Would it make sense to perform gene expression analysis on all samples together and normalize them with 'between samples' normalization methods, even though they are completely unrelated? This way, I could compile them into one table and identify the top 20 genes in each sample.
I would greatly appreciate any help!!!
Thank you for your response! I failed to mention that I have 3 replicates per sample. If I want to analyze just one sample (with 3 replicates) at a time, how can I determine if a gene is highly or lowly expressed without any baseline (no control)?
The 5 samples were simply sequenced together, and I don't need to compare them. Maybe mentioning them initially added unnecessary complexity to my question.
I'm more confused about designing the analysis than the technical aspects.
Are you interested in genes enriched specifically in each cell type? Or do you really just want a ranked list for each sample?

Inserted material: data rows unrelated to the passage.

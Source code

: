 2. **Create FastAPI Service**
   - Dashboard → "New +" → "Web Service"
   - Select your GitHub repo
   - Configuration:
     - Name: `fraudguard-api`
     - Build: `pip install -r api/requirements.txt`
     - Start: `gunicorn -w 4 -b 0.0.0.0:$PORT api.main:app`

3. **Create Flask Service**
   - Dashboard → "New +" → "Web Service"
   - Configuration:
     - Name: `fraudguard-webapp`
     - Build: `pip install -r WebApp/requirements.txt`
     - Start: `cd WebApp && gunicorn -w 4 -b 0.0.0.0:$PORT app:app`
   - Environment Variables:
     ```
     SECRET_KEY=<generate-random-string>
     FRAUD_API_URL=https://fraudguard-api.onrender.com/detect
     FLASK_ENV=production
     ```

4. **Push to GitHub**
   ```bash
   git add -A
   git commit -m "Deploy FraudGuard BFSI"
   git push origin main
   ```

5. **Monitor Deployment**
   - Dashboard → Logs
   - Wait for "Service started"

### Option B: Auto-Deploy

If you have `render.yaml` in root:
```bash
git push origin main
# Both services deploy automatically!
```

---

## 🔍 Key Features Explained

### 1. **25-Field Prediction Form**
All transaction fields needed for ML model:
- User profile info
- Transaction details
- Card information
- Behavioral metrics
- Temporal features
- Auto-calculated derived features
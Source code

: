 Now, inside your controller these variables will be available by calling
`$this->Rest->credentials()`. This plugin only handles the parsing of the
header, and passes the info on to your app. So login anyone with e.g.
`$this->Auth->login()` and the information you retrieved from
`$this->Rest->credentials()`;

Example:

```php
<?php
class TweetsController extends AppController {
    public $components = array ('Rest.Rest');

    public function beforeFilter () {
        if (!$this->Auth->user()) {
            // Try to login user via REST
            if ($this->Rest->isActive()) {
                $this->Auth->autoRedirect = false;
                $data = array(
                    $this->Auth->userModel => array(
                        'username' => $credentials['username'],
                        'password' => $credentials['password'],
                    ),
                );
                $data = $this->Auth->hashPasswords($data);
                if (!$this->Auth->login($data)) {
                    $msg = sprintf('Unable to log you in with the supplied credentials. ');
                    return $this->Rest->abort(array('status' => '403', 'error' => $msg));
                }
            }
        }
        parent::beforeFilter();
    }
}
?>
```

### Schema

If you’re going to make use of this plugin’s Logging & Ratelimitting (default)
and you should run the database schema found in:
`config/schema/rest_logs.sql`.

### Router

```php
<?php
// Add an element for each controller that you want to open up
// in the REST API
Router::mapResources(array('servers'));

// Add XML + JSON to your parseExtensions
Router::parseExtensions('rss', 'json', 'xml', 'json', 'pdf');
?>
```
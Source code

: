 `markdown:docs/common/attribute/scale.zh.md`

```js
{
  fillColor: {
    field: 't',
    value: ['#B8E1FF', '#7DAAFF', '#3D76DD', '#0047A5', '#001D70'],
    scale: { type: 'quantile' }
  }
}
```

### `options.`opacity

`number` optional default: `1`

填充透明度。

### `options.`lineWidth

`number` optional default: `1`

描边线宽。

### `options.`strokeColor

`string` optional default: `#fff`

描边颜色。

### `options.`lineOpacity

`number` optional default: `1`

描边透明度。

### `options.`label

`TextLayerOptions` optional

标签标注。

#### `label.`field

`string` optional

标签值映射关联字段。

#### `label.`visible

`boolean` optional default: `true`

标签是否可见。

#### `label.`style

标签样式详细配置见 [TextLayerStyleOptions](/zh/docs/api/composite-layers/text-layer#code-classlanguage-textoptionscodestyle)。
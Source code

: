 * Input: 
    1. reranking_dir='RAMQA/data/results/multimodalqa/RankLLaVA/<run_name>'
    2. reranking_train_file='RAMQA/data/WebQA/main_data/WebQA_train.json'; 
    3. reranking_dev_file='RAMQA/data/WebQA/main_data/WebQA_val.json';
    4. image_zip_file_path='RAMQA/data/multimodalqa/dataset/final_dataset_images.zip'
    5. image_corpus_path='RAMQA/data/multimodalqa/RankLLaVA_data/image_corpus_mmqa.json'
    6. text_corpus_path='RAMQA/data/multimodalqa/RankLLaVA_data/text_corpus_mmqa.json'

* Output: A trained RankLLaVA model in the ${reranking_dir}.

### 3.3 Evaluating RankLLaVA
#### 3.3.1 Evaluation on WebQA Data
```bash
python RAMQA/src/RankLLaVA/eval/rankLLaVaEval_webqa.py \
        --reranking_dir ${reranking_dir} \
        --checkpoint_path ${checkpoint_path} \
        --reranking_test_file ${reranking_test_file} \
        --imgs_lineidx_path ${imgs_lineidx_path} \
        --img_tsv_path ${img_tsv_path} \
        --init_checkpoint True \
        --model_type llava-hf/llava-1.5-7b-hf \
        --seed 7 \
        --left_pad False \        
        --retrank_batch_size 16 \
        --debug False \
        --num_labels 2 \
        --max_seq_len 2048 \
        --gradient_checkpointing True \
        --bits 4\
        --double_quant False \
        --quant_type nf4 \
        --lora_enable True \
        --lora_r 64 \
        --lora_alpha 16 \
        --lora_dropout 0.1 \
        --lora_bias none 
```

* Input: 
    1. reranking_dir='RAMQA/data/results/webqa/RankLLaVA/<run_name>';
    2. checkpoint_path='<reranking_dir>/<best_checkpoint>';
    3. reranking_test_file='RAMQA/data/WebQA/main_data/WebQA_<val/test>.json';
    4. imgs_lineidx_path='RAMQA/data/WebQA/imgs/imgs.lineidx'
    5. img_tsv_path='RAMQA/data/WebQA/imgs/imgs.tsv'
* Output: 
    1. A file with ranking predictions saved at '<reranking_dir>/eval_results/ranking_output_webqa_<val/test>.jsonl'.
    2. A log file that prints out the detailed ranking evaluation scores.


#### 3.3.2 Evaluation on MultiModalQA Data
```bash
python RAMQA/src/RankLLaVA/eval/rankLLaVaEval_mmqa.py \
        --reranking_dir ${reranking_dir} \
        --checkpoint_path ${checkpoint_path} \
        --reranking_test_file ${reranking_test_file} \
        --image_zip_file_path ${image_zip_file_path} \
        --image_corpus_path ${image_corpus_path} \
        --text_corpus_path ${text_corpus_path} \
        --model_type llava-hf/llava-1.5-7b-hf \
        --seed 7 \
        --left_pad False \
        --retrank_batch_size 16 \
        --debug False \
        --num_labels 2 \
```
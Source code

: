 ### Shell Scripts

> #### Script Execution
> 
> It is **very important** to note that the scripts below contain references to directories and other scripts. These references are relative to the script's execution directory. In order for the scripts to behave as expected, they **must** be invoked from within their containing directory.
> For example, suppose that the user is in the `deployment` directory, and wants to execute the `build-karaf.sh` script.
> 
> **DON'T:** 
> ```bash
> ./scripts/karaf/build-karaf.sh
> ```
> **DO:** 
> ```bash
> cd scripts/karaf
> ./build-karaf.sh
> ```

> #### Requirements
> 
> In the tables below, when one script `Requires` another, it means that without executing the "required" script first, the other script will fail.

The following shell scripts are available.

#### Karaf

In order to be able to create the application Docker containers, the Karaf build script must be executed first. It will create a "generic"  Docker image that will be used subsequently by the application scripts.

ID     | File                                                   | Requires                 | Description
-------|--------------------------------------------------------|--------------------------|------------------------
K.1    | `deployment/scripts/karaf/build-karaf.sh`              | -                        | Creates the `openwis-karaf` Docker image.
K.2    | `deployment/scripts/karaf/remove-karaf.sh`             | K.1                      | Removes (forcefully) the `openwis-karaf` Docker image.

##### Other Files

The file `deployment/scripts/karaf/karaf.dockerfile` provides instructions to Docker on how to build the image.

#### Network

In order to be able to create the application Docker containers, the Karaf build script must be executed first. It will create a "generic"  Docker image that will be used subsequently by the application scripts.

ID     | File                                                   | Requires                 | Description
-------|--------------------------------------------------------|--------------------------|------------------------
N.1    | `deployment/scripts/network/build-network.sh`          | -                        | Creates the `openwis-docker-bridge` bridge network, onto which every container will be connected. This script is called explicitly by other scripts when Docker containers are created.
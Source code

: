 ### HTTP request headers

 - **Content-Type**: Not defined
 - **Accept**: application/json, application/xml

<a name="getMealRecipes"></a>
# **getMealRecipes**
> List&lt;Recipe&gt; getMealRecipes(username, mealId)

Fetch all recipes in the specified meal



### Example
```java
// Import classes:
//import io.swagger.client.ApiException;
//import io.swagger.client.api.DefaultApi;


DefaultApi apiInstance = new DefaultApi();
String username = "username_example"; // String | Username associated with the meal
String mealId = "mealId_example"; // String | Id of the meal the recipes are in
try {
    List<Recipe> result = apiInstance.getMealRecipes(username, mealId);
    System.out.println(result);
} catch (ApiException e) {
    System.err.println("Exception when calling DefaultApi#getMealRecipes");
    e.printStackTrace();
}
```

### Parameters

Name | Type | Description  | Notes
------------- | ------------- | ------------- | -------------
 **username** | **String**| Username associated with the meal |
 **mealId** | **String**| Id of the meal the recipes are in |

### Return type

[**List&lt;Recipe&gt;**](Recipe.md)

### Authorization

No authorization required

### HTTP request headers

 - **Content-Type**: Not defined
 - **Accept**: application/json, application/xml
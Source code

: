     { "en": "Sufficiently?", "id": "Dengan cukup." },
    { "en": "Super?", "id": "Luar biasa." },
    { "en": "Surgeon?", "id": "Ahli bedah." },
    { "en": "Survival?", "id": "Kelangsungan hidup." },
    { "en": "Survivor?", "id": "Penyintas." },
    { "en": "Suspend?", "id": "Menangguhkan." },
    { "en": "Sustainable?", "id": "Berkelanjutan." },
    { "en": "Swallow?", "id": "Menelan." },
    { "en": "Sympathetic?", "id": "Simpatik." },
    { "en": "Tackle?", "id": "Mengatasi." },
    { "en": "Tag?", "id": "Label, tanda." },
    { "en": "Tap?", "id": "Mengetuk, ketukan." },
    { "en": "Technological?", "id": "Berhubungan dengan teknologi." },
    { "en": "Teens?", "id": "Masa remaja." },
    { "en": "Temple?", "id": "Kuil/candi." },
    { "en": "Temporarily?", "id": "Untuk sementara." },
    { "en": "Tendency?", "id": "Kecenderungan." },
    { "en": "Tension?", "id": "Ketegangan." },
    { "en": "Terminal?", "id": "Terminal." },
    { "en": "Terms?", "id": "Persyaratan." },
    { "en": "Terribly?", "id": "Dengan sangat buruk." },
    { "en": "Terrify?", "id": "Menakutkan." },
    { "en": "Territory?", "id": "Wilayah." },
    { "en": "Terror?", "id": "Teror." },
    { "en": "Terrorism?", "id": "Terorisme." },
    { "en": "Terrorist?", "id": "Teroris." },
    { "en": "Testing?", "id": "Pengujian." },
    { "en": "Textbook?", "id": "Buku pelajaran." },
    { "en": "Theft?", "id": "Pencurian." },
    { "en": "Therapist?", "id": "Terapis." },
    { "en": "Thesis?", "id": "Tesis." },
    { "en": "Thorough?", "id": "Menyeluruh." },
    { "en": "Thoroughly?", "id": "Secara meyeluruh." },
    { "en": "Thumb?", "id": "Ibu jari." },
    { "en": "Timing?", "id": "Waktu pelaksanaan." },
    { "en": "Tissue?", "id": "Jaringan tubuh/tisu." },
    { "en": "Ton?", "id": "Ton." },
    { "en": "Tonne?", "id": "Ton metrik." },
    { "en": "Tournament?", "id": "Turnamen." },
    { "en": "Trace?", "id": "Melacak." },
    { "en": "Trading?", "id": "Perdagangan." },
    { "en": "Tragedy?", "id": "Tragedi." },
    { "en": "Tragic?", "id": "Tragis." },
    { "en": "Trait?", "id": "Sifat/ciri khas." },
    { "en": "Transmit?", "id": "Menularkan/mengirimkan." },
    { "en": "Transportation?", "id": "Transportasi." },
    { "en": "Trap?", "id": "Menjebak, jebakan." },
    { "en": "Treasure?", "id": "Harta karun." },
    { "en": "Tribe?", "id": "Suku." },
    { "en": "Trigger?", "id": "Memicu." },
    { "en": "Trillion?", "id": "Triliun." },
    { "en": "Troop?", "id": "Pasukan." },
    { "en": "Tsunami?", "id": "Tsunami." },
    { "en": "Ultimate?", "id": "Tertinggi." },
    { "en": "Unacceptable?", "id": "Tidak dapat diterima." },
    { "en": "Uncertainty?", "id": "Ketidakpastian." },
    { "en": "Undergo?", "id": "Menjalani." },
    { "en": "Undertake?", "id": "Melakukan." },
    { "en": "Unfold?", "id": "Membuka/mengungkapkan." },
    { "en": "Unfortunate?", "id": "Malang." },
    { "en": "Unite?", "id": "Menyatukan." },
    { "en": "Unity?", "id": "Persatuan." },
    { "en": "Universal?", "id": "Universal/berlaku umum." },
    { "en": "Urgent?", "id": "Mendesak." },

If you really only care about gene expression within the sample (ranked list), it can be more simple analysis. Generate transcript-length-normalized counts (RPK, RPKM or TPM). This will give you read density per gene. Then put all values in a table to look at genes with highest density as most expressed genes.
Between samples normalization is not necessary, but if you do RPKM or TPM, that is a form of between samples normalization anyways.
I'm not great with stats, but you can probably get fancy with tests to call "statistically enriched" genes based on the variance from your replicates. You are would be looking for genes with higher than average expression, so significantly different from the average.
You can also consider Z-score. Using length-normalized counts, you subtract the average count of all genes from the counts for each gene and divide by the standard deviation. This will give you a stat of how many far from the mean a gene is (e.g. a value of 1 = 1 standard deviation away from the mean). Then plot a heatmap to find genes with consistently high zscore.
(Xgene - MEANallgenes) / SDallgenes
Many of the most highly expressed genes will be basic housekeeping genes that many people don't find interesting, so you can consider filtering these out, maybe by determining the common genes in each cell sample.
Thank you for your answer!!! I think ranked list might work. Do I need to use calcNormFactors(y) to normalize the library size between the replicas, and then do RPKM(y)? I think RPKM and TPM scales the count data by gene length, so it doesn't adjust the library size.